▶ WHAT IS BEING ASKED
This exercise calls for a copy of every line in the listing below that carries the word "Organization".
- Opening Delimiter -
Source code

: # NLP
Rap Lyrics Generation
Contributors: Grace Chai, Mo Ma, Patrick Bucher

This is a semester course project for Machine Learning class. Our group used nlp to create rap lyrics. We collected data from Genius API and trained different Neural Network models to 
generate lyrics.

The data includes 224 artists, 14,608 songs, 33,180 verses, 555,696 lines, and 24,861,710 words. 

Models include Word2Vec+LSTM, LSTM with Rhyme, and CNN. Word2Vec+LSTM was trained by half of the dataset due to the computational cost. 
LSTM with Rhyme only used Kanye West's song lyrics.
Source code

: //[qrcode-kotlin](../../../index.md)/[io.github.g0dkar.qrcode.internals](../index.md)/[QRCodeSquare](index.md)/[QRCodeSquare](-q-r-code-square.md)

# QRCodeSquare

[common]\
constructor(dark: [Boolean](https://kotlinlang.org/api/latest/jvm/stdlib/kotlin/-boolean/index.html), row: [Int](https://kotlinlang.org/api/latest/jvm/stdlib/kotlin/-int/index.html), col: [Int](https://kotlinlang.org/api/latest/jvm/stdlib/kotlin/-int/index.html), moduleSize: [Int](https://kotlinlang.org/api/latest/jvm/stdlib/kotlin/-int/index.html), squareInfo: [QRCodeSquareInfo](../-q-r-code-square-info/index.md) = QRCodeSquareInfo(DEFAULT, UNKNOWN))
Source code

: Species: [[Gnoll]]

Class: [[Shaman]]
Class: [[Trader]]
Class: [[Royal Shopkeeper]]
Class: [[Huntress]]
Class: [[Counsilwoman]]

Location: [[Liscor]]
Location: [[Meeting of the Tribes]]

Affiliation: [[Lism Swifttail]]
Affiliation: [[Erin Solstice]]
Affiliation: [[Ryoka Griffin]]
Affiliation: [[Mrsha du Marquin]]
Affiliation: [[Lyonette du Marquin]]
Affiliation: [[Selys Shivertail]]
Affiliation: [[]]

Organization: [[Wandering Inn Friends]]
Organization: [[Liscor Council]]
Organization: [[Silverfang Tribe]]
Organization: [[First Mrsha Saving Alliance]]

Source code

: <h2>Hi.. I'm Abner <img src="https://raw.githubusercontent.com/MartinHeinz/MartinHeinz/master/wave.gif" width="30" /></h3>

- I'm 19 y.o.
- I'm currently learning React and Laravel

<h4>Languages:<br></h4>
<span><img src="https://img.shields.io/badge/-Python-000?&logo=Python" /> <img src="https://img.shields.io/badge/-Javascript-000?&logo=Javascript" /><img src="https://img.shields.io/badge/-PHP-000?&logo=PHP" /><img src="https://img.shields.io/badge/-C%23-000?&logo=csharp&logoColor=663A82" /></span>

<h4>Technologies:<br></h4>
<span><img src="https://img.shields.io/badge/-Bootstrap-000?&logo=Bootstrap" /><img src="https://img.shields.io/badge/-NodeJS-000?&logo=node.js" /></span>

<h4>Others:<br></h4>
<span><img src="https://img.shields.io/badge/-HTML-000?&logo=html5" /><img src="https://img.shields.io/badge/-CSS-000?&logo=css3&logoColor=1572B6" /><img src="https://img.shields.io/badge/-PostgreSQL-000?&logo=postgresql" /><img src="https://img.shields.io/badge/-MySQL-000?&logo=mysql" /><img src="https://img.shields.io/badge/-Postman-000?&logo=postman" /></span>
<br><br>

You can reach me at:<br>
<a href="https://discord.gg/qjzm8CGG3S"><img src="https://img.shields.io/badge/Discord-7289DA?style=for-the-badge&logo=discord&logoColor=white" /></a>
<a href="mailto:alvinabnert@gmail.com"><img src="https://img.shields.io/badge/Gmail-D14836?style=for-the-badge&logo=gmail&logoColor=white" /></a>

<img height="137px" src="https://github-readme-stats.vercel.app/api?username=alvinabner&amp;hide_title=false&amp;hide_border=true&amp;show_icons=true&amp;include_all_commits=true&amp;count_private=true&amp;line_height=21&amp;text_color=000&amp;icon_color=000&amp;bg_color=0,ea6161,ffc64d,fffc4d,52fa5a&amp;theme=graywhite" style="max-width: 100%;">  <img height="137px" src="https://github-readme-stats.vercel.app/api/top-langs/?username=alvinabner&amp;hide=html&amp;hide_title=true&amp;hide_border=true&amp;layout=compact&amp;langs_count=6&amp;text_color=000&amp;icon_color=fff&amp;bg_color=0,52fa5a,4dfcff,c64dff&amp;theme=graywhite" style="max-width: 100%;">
- Closing Delimiter -
▶ ANSWER FOR THE TASK
Organization: [[Wandering Inn Friends]]
Organization: [[Liscor Council]]
Organization: [[Silverfang Tribe]]
Organization: [[First Mrsha Saving Alliance]]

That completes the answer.